** What is expected **
Could you print the entries below exactly, starting at the line that contains "일련의 등식이 이어질 때 한 줄에 딱 들어맞지 않는 상황을 자주 접한다." and stopping after the last one?

(Stored data entries)
==============================

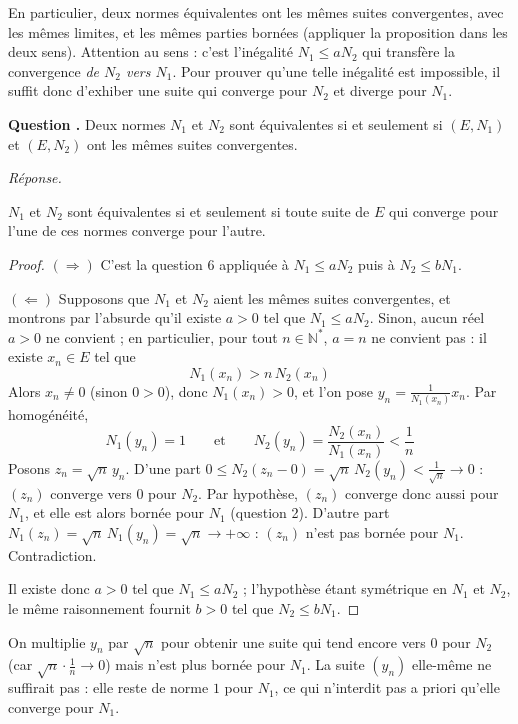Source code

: \documentclass[11pt]{article}
\newcounter{qnum}
\newcommand{\question}[1]{%
\stepcounter{qnum}%
\bigskip
\noindent\textbf{Question \theqnum.} #1\par}
\newcommand{\reponse}{\noindent\textit{Réponse.}\ }
\begin{document}
\begin{remarque}
En particulier, deux normes équivalentes ont les mêmes suites convergentes, avec les mêmes limites, et les mêmes parties bornées (appliquer la proposition dans les deux sens). Attention au sens : c'est l'inégalité $N_1\leq aN_2$ qui transfère la convergence \emph{de $N_2$ vers $N_1$}. Pour prouver qu'une telle inégalité est impossible, il suffit donc d'exhiber une suite qui converge pour $N_2$ et diverge pour $N_1$.
\end{remarque}

\question{Deux normes $N_1$ et $N_2$ sont équivalentes si et seulement si $(E,N_1)$ et $(E,N_2)$ ont les mêmes suites convergentes.}
\reponse

\begin{prop}
\label{prop:normes-equivalentes-suites}
$N_1$ et $N_2$ sont équivalentes si et seulement si toute suite de $E$ qui converge pour l'une de ces normes converge pour l'autre.
\end{prop}

\begin{proof}
$(\Rightarrow)$ C'est la question 6 appliquée à $N_1\leq aN_2$ puis à $N_2\leq bN_1$.

$(\Leftarrow)$ Supposons que $N_1$ et $N_2$ aient les mêmes suites convergentes, et montrons par l'absurde qu'il existe $a>0$ tel que $N_1\leq aN_2$. Sinon, aucun réel $a>0$ ne convient ; en particulier, pour tout $n\in\mathbb{N}^*$, $a=n$ ne convient pas : il existe $x_n\in E$ tel que
\[N_1(x_n)>n\,N_2(x_n)\]
Alors $x_n\neq 0$ (sinon $0>0$), donc $N_1(x_n)>0$, et l'on pose $y_n=\frac{1}{N_1(x_n)}x_n$. Par homogénéité,
\[N_1(y_n)=1\qquad\text{et}\qquad N_2(y_n)=\frac{N_2(x_n)}{N_1(x_n)}<\frac1n\]
Posons $z_n=\sqrt n\,y_n$. D'une part $0\leq N_2(z_n-0)=\sqrt n\,N_2(y_n)<\frac{1}{\sqrt n}\to 0$ : $(z_n)$ converge vers $0$ pour $N_2$. Par hypothèse, $(z_n)$ converge donc aussi pour $N_1$, et elle est alors bornée pour $N_1$ (question 2). D'autre part $N_1(z_n)=\sqrt n\,N_1(y_n)=\sqrt n\to+\infty$ : $(z_n)$ n'est pas bornée pour $N_1$. Contradiction.

Il existe donc $a>0$ tel que $N_1\leq aN_2$ ; l'hypothèse étant symétrique en $N_1$ et $N_2$, le même raisonnement fournit $b>0$ tel que $N_2\leq bN_1$.
\end{proof}

\begin{remarque}
On multiplie $y_n$ par $\sqrt n$ pour obtenir une suite qui tend encore vers $0$ pour $N_2$ (car $\sqrt n\cdot\frac1n\to 0$) mais n'est plus bornée pour $N_1$. La suite $(y_n)$ elle-même ne suffirait pas : elle reste de norme $1$ pour $N_1$, ce qui n'interdit pas a priori qu'elle converge pour $N_1$.
\end{remarque}
\end{document}
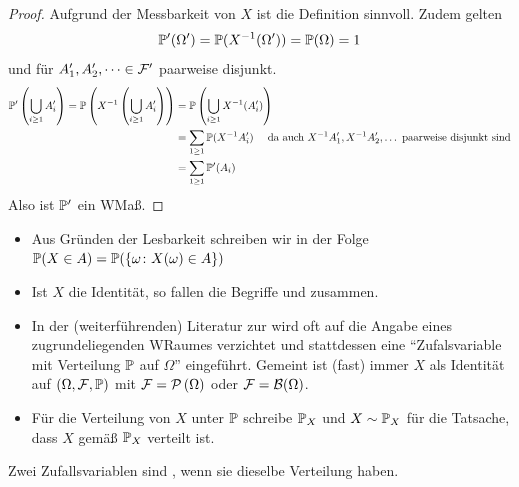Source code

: \begin{proof}
    Aufgrund der Messbarkeit von $X$ ist die Definition sinnvoll. Zudem gelten
    \begin{equation*}
        \P'(\Omega') = \P(X^{-1}(\Omega')) = \P(\Omega) = 1
    \end{equation*}
    und für $A_1', A_2', \dots \in \ereignisF'$ paarweise disjunkt.
    \begin{equation*}
    \begin{aligned}
        \P' \left( \bigcup_{i \geq 1} A_i' \right) 
        = \P \left(X^{-1}\left( \bigcup_{i \geq 1} A_i' \right) \right) 
        &= \P \left( \bigcup_{i \geq 1} X^{-1}(A_i') \right) \\
        &= \sum_{1 \geq 1} \P(X^{-1} A_i') \quad \text{ da auch } X^{-1}A_1', X^{-1}A_2', \dots \text{ paarweise disjunkt sind} \\
        &= \sum_{1 \geq 1} \P'(A_i)
    \end{aligned}
    \end{equation*}
    Also ist $\P'$ ein WMaß.
\end{proof}

\begin{*bemerkung}
    \begin{itemize}[leftmargin=*, nolistsep]
        \item Aus Gründen der Lesbarkeit schreiben wir in der Folge $\P (X \in A) = \P ( \menge{\omega \colon X(\omega) \in A} )$
        \item Ist $X$ die Identität, so fallen die Begriffe \WMass und \WVerteilung zusammen.
        \item In der (weiterführenden) Literatur zur \WTheorie wird oft auf die Angabe eines zugrundeliegenden WRaumes verzichtet und stattdessen eine ``Zufalsvariable mit Verteilung $\P$ auf $\Omega$'' eingeführt.
        Gemeint ist (fast) immer $X$ als Identität auf $(\Omega, \ereignisF, \P)$ mit $\ereignisF = \pows\Omega$ oder $\ereignisF = \borel\Omega$.
        \item Für die Verteilung von $X$ unter $\P$ schreibe $\P_X$ und $X \sim \P_{X}$ für die Tatsache, dass $X$ gemäß $\P_X$ verteilt ist.
    \end{itemize}
\end{*bemerkung}

\begin{definition}
    Zwei Zufallsvariablen sind , wenn sie dieselbe Verteilung haben.
\end{definition}

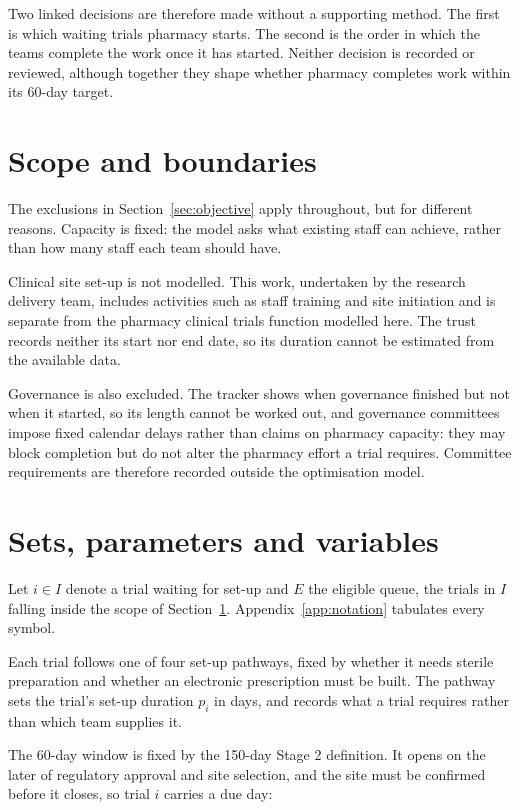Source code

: Two linked decisions are therefore made without a supporting method. The first is which waiting trials pharmacy starts. The second is the order in which the teams complete the work once it has started. Neither decision is recorded or reviewed, although together they shape whether pharmacy completes work within its 60-day target.

\section{Scope and boundaries}
\label{sec:scope}

The exclusions in Section~\ref{sec:objective} apply throughout, but for different reasons. Capacity is fixed: the model asks what existing staff can achieve, rather than how many staff each team should have.

Clinical site set-up is not modelled. This work, undertaken by the research delivery team, includes activities such as staff training and site initiation and is separate from the pharmacy clinical trials function modelled here. The trust records neither its start nor end date, so its duration cannot be estimated from the available data.

Governance is also excluded. The tracker shows when governance finished but not when it started, so its length cannot be worked out, and governance committees impose fixed calendar delays rather than claims on pharmacy capacity: they may block completion but do not alter the pharmacy effort a trial requires. Committee requirements are therefore recorded outside the optimisation model.

\section{Sets, parameters and variables}
\label{sec:sets}

Let $i \in I$ denote a trial waiting for set-up and $E$ the eligible queue, the trials in $I$ falling inside the scope of Section~\ref{sec:scope}. Appendix~\ref{app:notation} tabulates every symbol.

Each trial follows one of four set-up pathways, fixed by whether it needs sterile preparation and whether an electronic prescription must be built. The pathway sets the trial's set-up duration $p_i$ in days, and records what a trial requires rather than which team supplies it.

The 60-day window is fixed by the 150-day Stage 2 definition. It opens on the later of regulatory approval and site selection, and the site must be confirmed before it closes, so trial $i$ carries a due day:

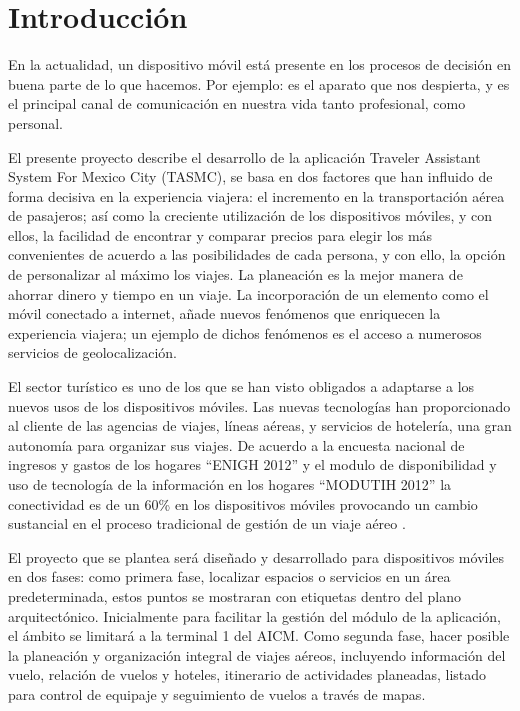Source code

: 
\chapter{Introducción} %

\label{Introduccion} %



En la actualidad, un dispositivo móvil está presente en los procesos de decisión en buena parte de lo que hacemos. Por ejemplo: es el aparato que nos despierta, y es el principal canal de comunicación en nuestra vida tanto profesional, como personal.

El presente proyecto describe el desarrollo de la aplicación Traveler Assistant System For Mexico City (TASMC), se basa en dos factores que han influido de forma decisiva en la experiencia viajera: el incremento en la transportación aérea de pasajeros; así como la creciente utilización de los dispositivos móviles, y con ellos, la facilidad de encontrar y comparar precios para elegir los más convenientes de acuerdo a las posibilidades de cada persona, y con ello, la opción de personalizar al máximo los viajes. La planeación es la mejor manera de ahorrar dinero y tiempo en un viaje. La incorporación de un elemento como el móvil conectado a internet, añade  nuevos fenómenos que enriquecen la experiencia viajera; un ejemplo de dichos fenómenos es el acceso a numerosos servicios de geolocalización.

El sector turístico es uno de los que se han visto obligados a adaptarse a los nuevos usos de los dispositivos móviles. Las nuevas tecnologías han proporcionado al cliente de las agencias de viajes, líneas aéreas, y servicios de hotelería, una gran autonomía \cite{appsVIajar} para organizar sus viajes. De acuerdo a la encuesta nacional de ingresos y gastos de los hogares “ENIGH 2012” y el modulo de disponibilidad y uso de tecnología de la información en los hogares “MODUTIH 2012” la conectividad es de un 60\% en los dispositivos móviles provocando un cambio sustancial en el proceso tradicional de gestión de un viaje aéreo \cite{endutih}.

El proyecto que se plantea será diseñado y desarrollado para dispositivos móviles en dos fases: como primera fase, localizar espacios o servicios en un área predeterminada, estos puntos se mostraran con etiquetas dentro del plano arquitectónico. Inicialmente para facilitar la gestión del módulo de la aplicación, el ámbito se limitará a la terminal 1 del AICM. Como segunda fase, hacer posible la planeación y organización integral de viajes aéreos, incluyendo información del vuelo, relación de vuelos y hoteles, itinerario de actividades planeadas, listado para control de equipaje y seguimiento de vuelos a través de mapas.


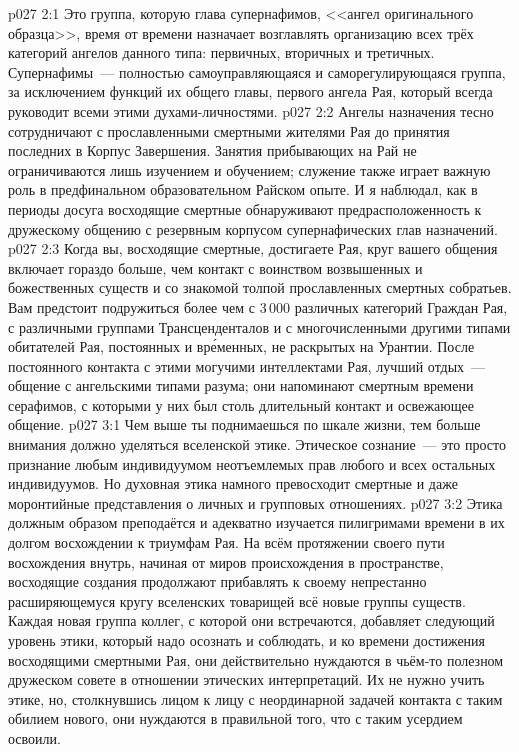 \vs p027 2:1 Это группа, которую глава супернафимов, <<ангел оригинального образца>>, время от времени назначает возглавлять организацию всех трёх категорий ангелов данного типа: первичных, вторичных и третичных. Супернафимы~--- полностью самоуправляющаяся и саморегулирующаяся группа, за исключением функций их общего главы, первого ангела Рая, который всегда руководит всеми этими духами\hyp{}личностями.
\vs p027 2:2 Ангелы назначения тесно сотрудничают с прославленными смертными жителями Рая до принятия последних в Корпус Завершения. Занятия прибывающих на Рай не ограничиваются лишь изучением и обучением; служение также играет важную роль в предфинальном образовательном Райском опыте. И я наблюдал, как в периоды досуга восходящие смертные обнаруживают предрасположенность к дружескому общению с резервным корпусом супернафических глав назначений.
\vs p027 2:3 Когда вы, восходящие смертные, достигаете Рая, круг вашего общения включает гораздо больше, чем контакт с воинством возвышенных и божественных существ и со знакомой толпой прославленных смертных собратьев. Вам предстоит подружиться более чем с 3\,000 различных категорий Граждан Рая, с различными группами Трансценденталов и с многочисленными другими типами обитателей Рая, постоянных и вр\'еменных, не раскрытых на Урантии. После постоянного контакта с этими могучими интеллектами Рая, лучший отдых~--- общение с ангельскими типами разума; они напоминают смертным времени серафимов, с которыми у них был столь длительный контакт и освежающее общение.
\vs p027 3:1 Чем выше ты поднимаешься по шкале жизни, тем больше внимания должно уделяться вселенской этике. Этическое сознание~--- это просто признание любым индивидуумом неотъемлемых прав любого и всех остальных индивидуумов. Но духовная этика намного превосходит смертные и даже моронтийные представления о личных и групповых отношениях.
\vs p027 3:2 Этика должным образом преподаётся и адекватно изучается пилигримами времени в их долгом восхождении к триумфам Рая. На всём протяжении своего пути восхождения внутрь, начиная от миров происхождения в пространстве, восходящие создания продолжают прибавлять к своему непрестанно расширяющемуся кругу вселенских товарищей всё новые группы существ. Каждая новая группа коллег, с которой они встречаются, добавляет следующий уровень этики, который надо осознать и соблюдать, и ко времени достижения восходящими смертными Рая, они действительно нуждаются в чьём\hyp{}то полезном дружеском совете в отношении этических интерпретаций. Их не нужно учить этике, но, столкнувшись лицом к лицу с неординарной задачей контакта с таким обилием нового, они нуждаются в правильной  того, что с таким усердием освоили.
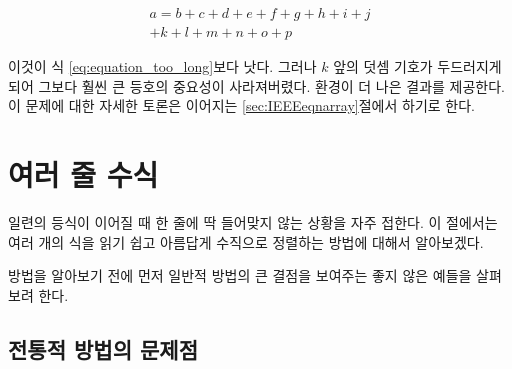 \begin{examplek}
\begin{multline}
  a = b + c + d + e + f 
  + g + h + i + j \\
  + k + l + m + n + o + p
\end{multline}
\end{examplek}

\noindent 이것이 식 \eqref{eq:equation_too_long}보다 낫다. 그러나 $k$ 앞의 
덧셈 기호가 두드러지게 되어 그보다 훨씬 큰 등호의 중요성이 사라져버렸다.
 환경이 더 나은 결과를 제공한다. 이 문제에 대한 자세한 토론은 이어지는 \ref{sec:IEEEeqnarray}절에서 
하기로 한다.

\section{여러 줄 수식}
\label{sec:IEEEeqnarray}

일련의 등식이 이어질 때 한 줄에 딱 들어맞지 않는 상황을 자주 접한다.
이 절에서는 여러 개의 식을 읽기 쉽고 아름답게 수직으로 정렬하는 방법에 대해서 알아보겠다.

방법을 알아보기 전에 먼저 일반적 방법의 큰 결점을 보여주는 좋지 않은 예들을 살펴보려 한다.

\subsection{전통적 방법의 문제점}
\label{sec:problems_traditional}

==============================

** Task response **
일련의 등식이 이어질 때 한 줄에 딱 들어맞지 않는 상황을 자주 접한다.
이 절에서는 여러 개의 식을 읽기 쉽고 아름답게 수직으로 정렬하는 방법에 대해서 알아보겠다.

방법을 알아보기 전에 먼저 일반적 방법의 큰 결점을 보여주는 좋지 않은 예들을 살펴보려 한다.

\subsection{전통적 방법의 문제점}
\label{sec:problems_traditional}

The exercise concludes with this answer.